His first book, White Flight: Atlanta and the Making of Modern Conservatism (2005), won prizes including the 2007 Francis B. Simkins Award from the Southern Historical Association (for the best first book in Southern history, 2005-2006) and the 2007 Best Book Award in Urban Politics from the American Political Science Association. His second book, One Nation Under God: How Corporate America Invented Christian America (2015), examined the rise of American religious nationalism in the mid-twentieth century and its legacies in American political and religious life. (He discussed the book here with Terry Gross on NPR’s Fresh Air.)
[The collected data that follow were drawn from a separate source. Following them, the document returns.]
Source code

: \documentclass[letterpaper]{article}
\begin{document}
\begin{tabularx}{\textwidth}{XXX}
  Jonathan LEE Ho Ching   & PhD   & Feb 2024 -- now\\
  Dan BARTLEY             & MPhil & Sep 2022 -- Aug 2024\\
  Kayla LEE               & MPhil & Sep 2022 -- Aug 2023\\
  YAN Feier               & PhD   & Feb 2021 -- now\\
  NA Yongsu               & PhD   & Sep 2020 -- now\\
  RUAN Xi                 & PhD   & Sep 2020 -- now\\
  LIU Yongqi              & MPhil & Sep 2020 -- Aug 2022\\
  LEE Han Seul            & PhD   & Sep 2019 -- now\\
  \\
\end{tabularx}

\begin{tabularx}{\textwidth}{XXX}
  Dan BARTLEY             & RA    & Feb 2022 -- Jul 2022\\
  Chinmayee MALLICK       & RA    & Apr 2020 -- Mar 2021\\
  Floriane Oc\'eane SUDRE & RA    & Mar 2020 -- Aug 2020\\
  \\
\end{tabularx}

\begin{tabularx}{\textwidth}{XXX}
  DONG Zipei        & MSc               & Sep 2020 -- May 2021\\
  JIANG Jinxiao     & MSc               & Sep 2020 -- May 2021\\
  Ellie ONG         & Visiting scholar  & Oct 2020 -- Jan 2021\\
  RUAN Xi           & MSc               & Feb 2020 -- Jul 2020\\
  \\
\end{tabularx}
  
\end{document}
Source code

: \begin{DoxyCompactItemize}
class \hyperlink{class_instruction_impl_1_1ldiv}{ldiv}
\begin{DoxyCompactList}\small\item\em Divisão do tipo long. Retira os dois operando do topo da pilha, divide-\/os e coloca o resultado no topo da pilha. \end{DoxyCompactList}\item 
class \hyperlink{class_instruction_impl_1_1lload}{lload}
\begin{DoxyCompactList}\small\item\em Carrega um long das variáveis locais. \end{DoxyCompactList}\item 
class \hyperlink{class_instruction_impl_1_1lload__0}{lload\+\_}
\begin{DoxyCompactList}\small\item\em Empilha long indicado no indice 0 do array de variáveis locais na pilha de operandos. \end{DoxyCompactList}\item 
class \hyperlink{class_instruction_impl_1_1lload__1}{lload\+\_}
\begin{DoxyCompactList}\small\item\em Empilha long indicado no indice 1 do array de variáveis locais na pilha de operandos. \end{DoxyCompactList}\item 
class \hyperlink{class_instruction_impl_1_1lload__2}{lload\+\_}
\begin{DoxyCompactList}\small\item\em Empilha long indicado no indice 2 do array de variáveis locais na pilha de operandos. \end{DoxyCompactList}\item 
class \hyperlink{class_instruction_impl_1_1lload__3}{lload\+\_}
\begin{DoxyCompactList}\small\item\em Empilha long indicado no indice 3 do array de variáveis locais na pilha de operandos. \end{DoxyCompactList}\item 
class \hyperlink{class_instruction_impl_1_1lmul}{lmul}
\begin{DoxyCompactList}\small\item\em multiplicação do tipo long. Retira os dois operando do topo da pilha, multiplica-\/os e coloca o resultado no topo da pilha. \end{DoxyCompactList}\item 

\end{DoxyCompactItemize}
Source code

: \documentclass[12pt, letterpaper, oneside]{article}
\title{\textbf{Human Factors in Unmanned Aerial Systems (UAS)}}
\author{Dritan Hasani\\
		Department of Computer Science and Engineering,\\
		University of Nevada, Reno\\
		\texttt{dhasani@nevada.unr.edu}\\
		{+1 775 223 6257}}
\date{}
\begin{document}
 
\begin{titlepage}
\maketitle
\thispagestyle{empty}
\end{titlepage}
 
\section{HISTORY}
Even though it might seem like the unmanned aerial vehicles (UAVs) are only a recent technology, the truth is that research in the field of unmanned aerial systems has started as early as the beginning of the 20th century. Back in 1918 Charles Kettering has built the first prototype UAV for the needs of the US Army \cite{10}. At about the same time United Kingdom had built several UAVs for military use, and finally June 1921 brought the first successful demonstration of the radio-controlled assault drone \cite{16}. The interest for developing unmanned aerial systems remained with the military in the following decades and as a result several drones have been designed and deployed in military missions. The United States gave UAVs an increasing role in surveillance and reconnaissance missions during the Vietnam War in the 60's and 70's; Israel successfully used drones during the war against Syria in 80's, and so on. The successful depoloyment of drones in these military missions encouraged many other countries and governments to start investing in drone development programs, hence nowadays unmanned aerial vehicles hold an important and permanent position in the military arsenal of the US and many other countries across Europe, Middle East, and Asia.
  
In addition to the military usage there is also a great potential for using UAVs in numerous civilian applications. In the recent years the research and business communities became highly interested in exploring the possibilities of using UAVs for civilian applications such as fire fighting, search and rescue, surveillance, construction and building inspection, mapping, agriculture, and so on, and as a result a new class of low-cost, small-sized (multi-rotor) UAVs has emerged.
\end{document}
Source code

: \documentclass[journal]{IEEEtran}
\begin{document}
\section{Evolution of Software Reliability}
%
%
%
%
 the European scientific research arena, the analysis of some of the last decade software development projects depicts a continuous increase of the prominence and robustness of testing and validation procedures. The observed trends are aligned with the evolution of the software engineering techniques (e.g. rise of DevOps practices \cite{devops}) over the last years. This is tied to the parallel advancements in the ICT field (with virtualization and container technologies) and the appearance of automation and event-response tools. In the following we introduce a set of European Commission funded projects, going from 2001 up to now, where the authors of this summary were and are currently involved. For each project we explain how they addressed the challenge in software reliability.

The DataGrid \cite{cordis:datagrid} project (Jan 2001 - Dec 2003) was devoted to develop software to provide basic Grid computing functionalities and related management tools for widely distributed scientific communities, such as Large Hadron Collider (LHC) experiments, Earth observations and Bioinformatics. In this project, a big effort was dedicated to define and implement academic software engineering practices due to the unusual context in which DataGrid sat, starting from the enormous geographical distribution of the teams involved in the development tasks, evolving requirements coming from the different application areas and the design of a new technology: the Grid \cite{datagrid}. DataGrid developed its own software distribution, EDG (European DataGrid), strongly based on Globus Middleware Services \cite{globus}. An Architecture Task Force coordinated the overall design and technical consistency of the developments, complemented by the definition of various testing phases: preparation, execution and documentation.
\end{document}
Professor Kruse has also written Fault Lines: A History of America Since 1974, a trade/textbook with co-author Julian Zelizer. A sweeping history of the past four decades of American history, the book chronicles the origins of the divided states of America, a nation increasingly riven by stark political partisanship and deep social divisions along lines of race, class, gender and sexuality. Co-written with Julian Zelizer, the book tracks not only the course of our current state of political polarization, but also the ways in which an increasingly fractured media landscape worked to aggravate divisions in American politics and society as well. The book will be published in January 2019.
In addition to these works, Professor Kruse has also served as the co-editor of three collections: The New Suburban History (2006), with Thomas J. Sugrue; Spaces of the Modern City (2008), with Gyan Prakash; and Fog of War: The Second World War and the Civil Rights Movement (2012) with Stephen Tuck.
Professor Kruse was honored as one of America’s top young “Innovators in the Arts and Sciences” by the Smithsonian Magazine, selected as one of the top young historians in the country by the History News Network, and named a Distinguished Lecturer by the Organization of American Historians.